START Provided data
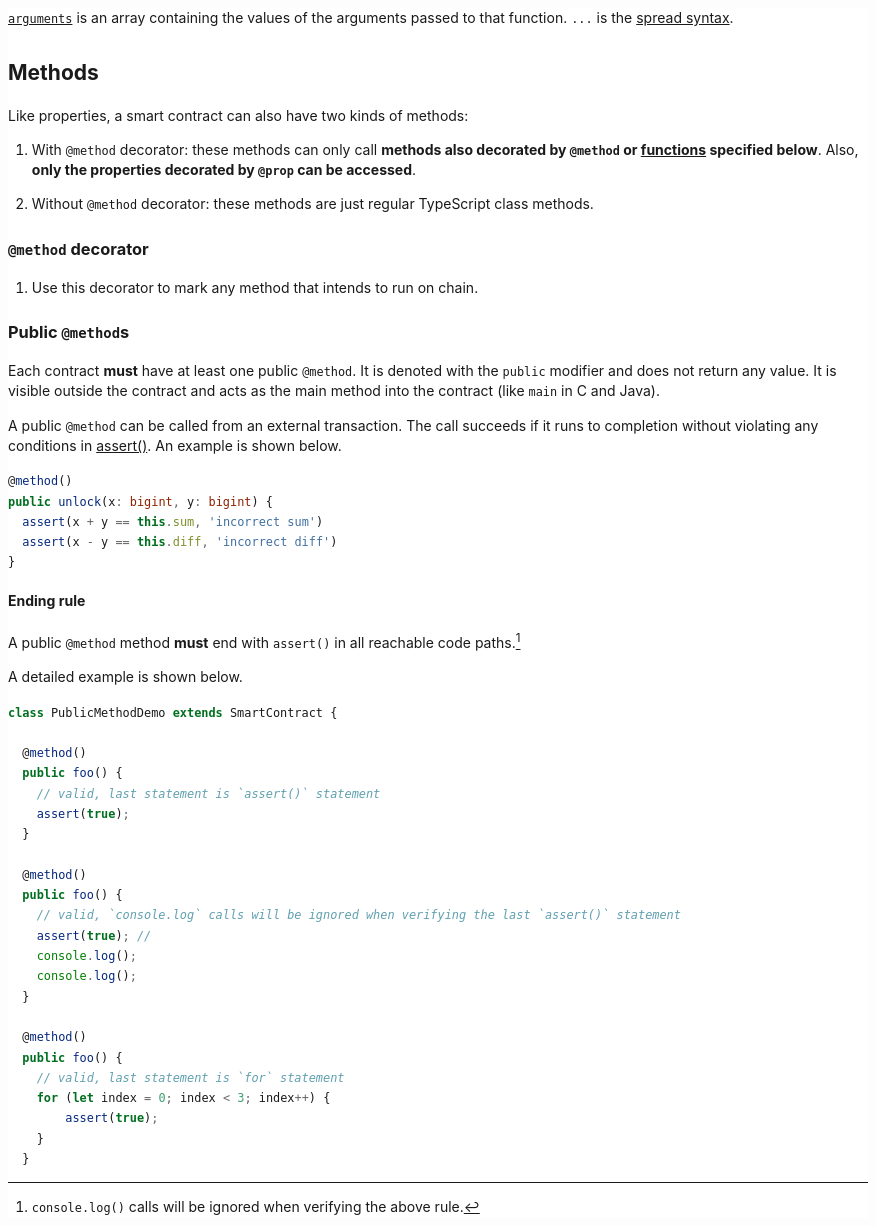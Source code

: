 
[`arguments`](https://developer.mozilla.org/en-US/docs/Web/JavaScript/Reference/Functions/arguments) is an array containing the values of the arguments passed to that function. `...` is the [spread syntax](https://developer.mozilla.org/en-US/docs/Web/JavaScript/Reference/Operators/Spread_syntax).

## Methods

Like properties, a smart contract can also have two kinds of methods:

1. With `@method` decorator: these methods can only call **methods also decorated by `@method` or [functions](#functions) specified below**. Also, **only the properties decorated by `@prop` can be accessed**.

2. Without `@method` decorator: these methods are just regular TypeScript class methods.

### `@method` decorator

1. Use this decorator to mark any method that intends to run on chain.

### Public `@method`s

Each contract **must** have at least one public `@method`. It is denoted with the `public` modifier and does not return any value. It is visible outside the contract and acts as the main method into the contract (like `main` in C and Java).

A public `@method` can be called from an external transaction. The call succeeds if it runs to completion without violating any conditions in [assert()](./built-ins.md#assert). An example is shown below.

```ts
@method()
public unlock(x: bigint, y: bigint) {
  assert(x + y == this.sum, 'incorrect sum')
  assert(x - y == this.diff, 'incorrect diff')
}
```

#### Ending rule

A public `@method` method **must** end with `assert()` in all reachable code paths.[^1]

[^1]: `console.log()` calls will be ignored when verifying the above rule.

A detailed example is shown below.

```ts
class PublicMethodDemo extends SmartContract {

  @method()
  public foo() {
    // valid, last statement is `assert()` statement
    assert(true);
  }

  @method()
  public foo() {
    // valid, `console.log` calls will be ignored when verifying the last `assert()` statement
    assert(true); //
    console.log();
    console.log();
  }

  @method()
  public foo() {
    // valid, last statement is `for` statement
    for (let index = 0; index < 3; index++) {
        assert(true);
    }
  }
```

[^2]: A user-defined type is also passed by value on chain, and by reference off chain, same as a `FixedArray`. It is thus strongly recommended to NEVER mutate the field of a parameter, which is of a user-defined type, inside a function.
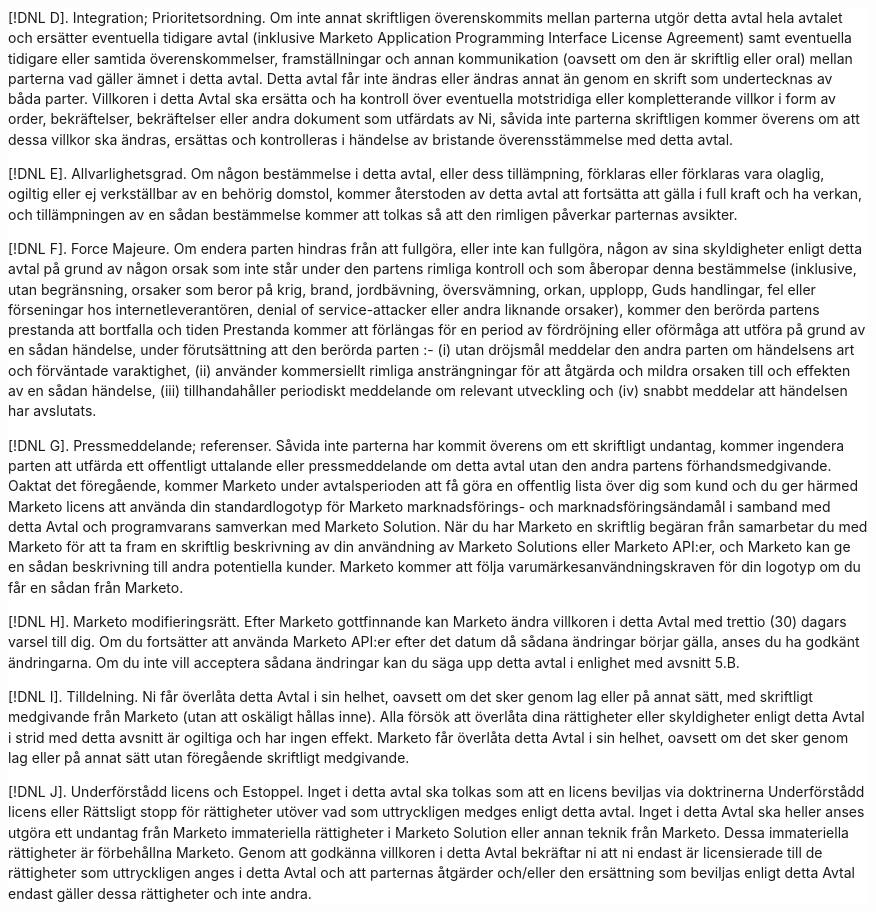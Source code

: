 [!DNL D]. Integration; Prioritetsordning. Om inte annat skriftligen överenskommits mellan parterna utgör detta avtal hela avtalet och ersätter eventuella tidigare avtal (inklusive Marketo Application Programming Interface License Agreement) samt eventuella tidigare eller samtida överenskommelser, framställningar och annan kommunikation (oavsett om den är skriftlig eller oral) mellan parterna vad gäller ämnet i detta avtal. Detta avtal får inte ändras eller ändras annat än genom en skrift som undertecknas av båda parter. Villkoren i detta Avtal ska ersätta och ha kontroll över eventuella motstridiga eller kompletterande villkor i form av order, bekräftelser, bekräftelser eller andra dokument som utfärdats av Ni, såvida inte parterna skriftligen kommer överens om att dessa villkor ska ändras, ersättas och kontrolleras i händelse av bristande överensstämmelse med detta avtal.

[!DNL E]. Allvarlighetsgrad. Om någon bestämmelse i detta avtal, eller dess tillämpning, förklaras eller förklaras vara olaglig, ogiltig eller ej verkställbar av en behörig domstol, kommer återstoden av detta avtal att fortsätta att gälla i full kraft och ha verkan, och tillämpningen av en sådan bestämmelse kommer att tolkas så att den rimligen påverkar parternas avsikter.

[!DNL F]. Force Majeure. Om endera parten hindras från att fullgöra, eller inte kan fullgöra, någon av sina skyldigheter enligt detta avtal på grund av någon orsak som inte står under den partens rimliga kontroll och som åberopar denna bestämmelse (inklusive, utan begränsning, orsaker som beror på krig, brand, jordbävning, översvämning, orkan, upplopp, Guds handlingar, fel eller förseningar hos internetleverantören, denial of service-attacker eller andra liknande orsaker), kommer den berörda partens prestanda att bortfalla och tiden Prestanda kommer att förlängas för en period av fördröjning eller oförmåga att utföra på grund av en sådan händelse, under förutsättning att den berörda parten :- (i) utan dröjsmål meddelar den andra parten om händelsens art och förväntade varaktighet, (ii) använder kommersiellt rimliga ansträngningar för att åtgärda och mildra orsaken till och effekten av en sådan händelse, (iii) tillhandahåller periodiskt meddelande om relevant utveckling och (iv) snabbt meddelar att händelsen har avslutats.

[!DNL G]. Pressmeddelande; referenser. Såvida inte parterna har kommit överens om ett skriftligt undantag, kommer ingendera parten att utfärda ett offentligt uttalande eller pressmeddelande om detta avtal utan den andra partens förhandsmedgivande. Oaktat det föregående, kommer Marketo under avtalsperioden att få göra en offentlig lista över dig som kund och du ger härmed Marketo licens att använda din standardlogotyp för Marketo marknadsförings- och marknadsföringsändamål i samband med detta Avtal och programvarans samverkan med Marketo Solution. När du har Marketo en skriftlig begäran från samarbetar du med Marketo för att ta fram en skriftlig beskrivning av din användning av Marketo Solutions eller Marketo API:er, och Marketo kan ge en sådan beskrivning till andra potentiella kunder. Marketo kommer att följa varumärkesanvändningskraven för din logotyp om du får en sådan från Marketo.

[!DNL H]. Marketo modifieringsrätt. Efter Marketo gottfinnande kan Marketo ändra villkoren i detta Avtal med trettio (30) dagars varsel till dig. Om du fortsätter att använda Marketo API:er efter det datum då sådana ändringar börjar gälla, anses du ha godkänt ändringarna. Om du inte vill acceptera sådana ändringar kan du säga upp detta avtal i enlighet med avsnitt 5.B.

[!DNL I]. Tilldelning. Ni får överlåta detta Avtal i sin helhet, oavsett om det sker genom lag eller på annat sätt, med skriftligt medgivande från Marketo (utan att oskäligt hållas inne). Alla försök att överlåta dina rättigheter eller skyldigheter enligt detta Avtal i strid med detta avsnitt är ogiltiga och har ingen effekt. Marketo får överlåta detta Avtal i sin helhet, oavsett om det sker genom lag eller på annat sätt utan föregående skriftligt medgivande.

[!DNL J]. Underförstådd licens och Estoppel. Inget i detta avtal ska tolkas som att en licens beviljas via doktrinerna Underförstådd licens eller Rättsligt stopp för rättigheter utöver vad som uttryckligen medges enligt detta avtal. Inget i detta Avtal ska heller anses utgöra ett undantag från Marketo immateriella rättigheter i Marketo Solution eller annan teknik från Marketo. Dessa immateriella rättigheter är förbehållna Marketo. Genom att godkänna villkoren i detta Avtal bekräftar ni att ni endast är licensierade till de rättigheter som uttryckligen anges i detta Avtal och att parternas åtgärder och/eller den ersättning som beviljas enligt detta Avtal endast gäller dessa rättigheter och inte andra.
END Provided data
Problem requirements: Transcribe the listing exactly. Its images are to be omitted.

Answer for this exercise:
Source code

: 
[`arguments`](https://developer.mozilla.org/en-US/docs/Web/JavaScript/Reference/Functions/arguments) is an array containing the values of the arguments passed to that function. `...` is the [spread syntax](https://developer.mozilla.org/en-US/docs/Web/JavaScript/Reference/Operators/Spread_syntax).

## Methods

Like properties, a smart contract can also have two kinds of methods:

1. With `@method` decorator: these methods can only call **methods also decorated by `@method` or [functions](#functions) specified below**. Also, **only the properties decorated by `@prop` can be accessed**.

2. Without `@method` decorator: these methods are just regular TypeScript class methods.

### `@method` decorator

1. Use this decorator to mark any method that intends to run on chain.

### Public `@method`s

Each contract **must** have at least one public `@method`. It is denoted with the `public` modifier and does not return any value. It is visible outside the contract and acts as the main method into the contract (like `main` in C and Java).

A public `@method` can be called from an external transaction. The call succeeds if it runs to completion without violating any conditions in [assert()](./built-ins.md#assert). An example is shown below.

```ts
@method()
public unlock(x: bigint, y: bigint) {
  assert(x + y == this.sum, 'incorrect sum')
  assert(x - y == this.diff, 'incorrect diff')
}
```

#### Ending rule

A public `@method` method **must** end with `assert()` in all reachable code paths.[^1]

[^1]: `console.log()` calls will be ignored when verifying the above rule.

A detailed example is shown below.

```ts
class PublicMethodDemo extends SmartContract {

  @method()
  public foo() {
    // valid, last statement is `assert()` statement
    assert(true);
  }

  @method()
  public foo() {
    // valid, `console.log` calls will be ignored when verifying the last `assert()` statement
    assert(true); //
    console.log();
    console.log();
  }

  @method()
  public foo() {
    // valid, last statement is `for` statement
    for (let index = 0; index < 3; index++) {
        assert(true);
    }
  }
```

[^2]: A user-defined type is also passed by value on chain, and by reference off chain, same as a `FixedArray`. It is thus strongly recommended to NEVER mutate the field of a parameter, which is of a user-defined type, inside a function.
Source code

: [!DNL D]. Integration; Prioritetsordning. Om inte annat skriftligen överenskommits mellan parterna utgör detta avtal hela avtalet och ersätter eventuella tidigare avtal (inklusive Marketo Application Programming Interface License Agreement) samt eventuella tidigare eller samtida överenskommelser, framställningar och annan kommunikation (oavsett om den är skriftlig eller oral) mellan parterna vad gäller ämnet i detta avtal. Detta avtal får inte ändras eller ändras annat än genom en skrift som undertecknas av båda parter. Villkoren i detta Avtal ska ersätta och ha kontroll över eventuella motstridiga eller kompletterande villkor i form av order, bekräftelser, bekräftelser eller andra dokument som utfärdats av Ni, såvida inte parterna skriftligen kommer överens om att dessa villkor ska ändras, ersättas och kontrolleras i händelse av bristande överensstämmelse med detta avtal.

[!DNL E]. Allvarlighetsgrad. Om någon bestämmelse i detta avtal, eller dess tillämpning, förklaras eller förklaras vara olaglig, ogiltig eller ej verkställbar av en behörig domstol, kommer återstoden av detta avtal att fortsätta att gälla i full kraft och ha verkan, och tillämpningen av en sådan bestämmelse kommer att tolkas så att den rimligen påverkar parternas avsikter.

[!DNL F]. Force Majeure. Om endera parten hindras från att fullgöra, eller inte kan fullgöra, någon av sina skyldigheter enligt detta avtal på grund av någon orsak som inte står under den partens rimliga kontroll och som åberopar denna bestämmelse (inklusive, utan begränsning, orsaker som beror på krig, brand, jordbävning, översvämning, orkan, upplopp, Guds handlingar, fel eller förseningar hos internetleverantören, denial of service-attacker eller andra liknande orsaker), kommer den berörda partens prestanda att bortfalla och tiden Prestanda kommer att förlängas för en period av fördröjning eller oförmåga att utföra på grund av en sådan händelse, under förutsättning att den berörda parten :- (i) utan dröjsmål meddelar den andra parten om händelsens art och förväntade varaktighet, (ii) använder kommersiellt rimliga ansträngningar för att åtgärda och mildra orsaken till och effekten av en sådan händelse, (iii) tillhandahåller periodiskt meddelande om relevant utveckling och (iv) snabbt meddelar att händelsen har avslutats.

[!DNL G]. Pressmeddelande; referenser. Såvida inte parterna har kommit överens om ett skriftligt undantag, kommer ingendera parten att utfärda ett offentligt uttalande eller pressmeddelande om detta avtal utan den andra partens förhandsmedgivande. Oaktat det föregående, kommer Marketo under avtalsperioden att få göra en offentlig lista över dig som kund och du ger härmed Marketo licens att använda din standardlogotyp för Marketo marknadsförings- och marknadsföringsändamål i samband med detta Avtal och programvarans samverkan med Marketo Solution. När du har Marketo en skriftlig begäran från samarbetar du med Marketo för att ta fram en skriftlig beskrivning av din användning av Marketo Solutions eller Marketo API:er, och Marketo kan ge en sådan beskrivning till andra potentiella kunder. Marketo kommer att följa varumärkesanvändningskraven för din logotyp om du får en sådan från Marketo.

[!DNL H]. Marketo modifieringsrätt. Efter Marketo gottfinnande kan Marketo ändra villkoren i detta Avtal med trettio (30) dagars varsel till dig. Om du fortsätter att använda Marketo API:er efter det datum då sådana ändringar börjar gälla, anses du ha godkänt ändringarna. Om du inte vill acceptera sådana ändringar kan du säga upp detta avtal i enlighet med avsnitt 5.B.

[!DNL I]. Tilldelning. Ni får överlåta detta Avtal i sin helhet, oavsett om det sker genom lag eller på annat sätt, med skriftligt medgivande från Marketo (utan att oskäligt hållas inne). Alla försök att överlåta dina rättigheter eller skyldigheter enligt detta Avtal i strid med detta avsnitt är ogiltiga och har ingen effekt. Marketo får överlåta detta Avtal i sin helhet, oavsett om det sker genom lag eller på annat sätt utan föregående skriftligt medgivande.

[!DNL J]. Underförstådd licens och Estoppel. Inget i detta avtal ska tolkas som att en licens beviljas via doktrinerna Underförstådd licens eller Rättsligt stopp för rättigheter utöver vad som uttryckligen medges enligt detta avtal. Inget i detta Avtal ska heller anses utgöra ett undantag från Marketo immateriella rättigheter i Marketo Solution eller annan teknik från Marketo. Dessa immateriella rättigheter är förbehållna Marketo. Genom att godkänna villkoren i detta Avtal bekräftar ni att ni endast är licensierade till de rättigheter som uttryckligen anges i detta Avtal och att parternas åtgärder och/eller den ersättning som beviljas enligt detta Avtal endast gäller dessa rättigheter och inte andra.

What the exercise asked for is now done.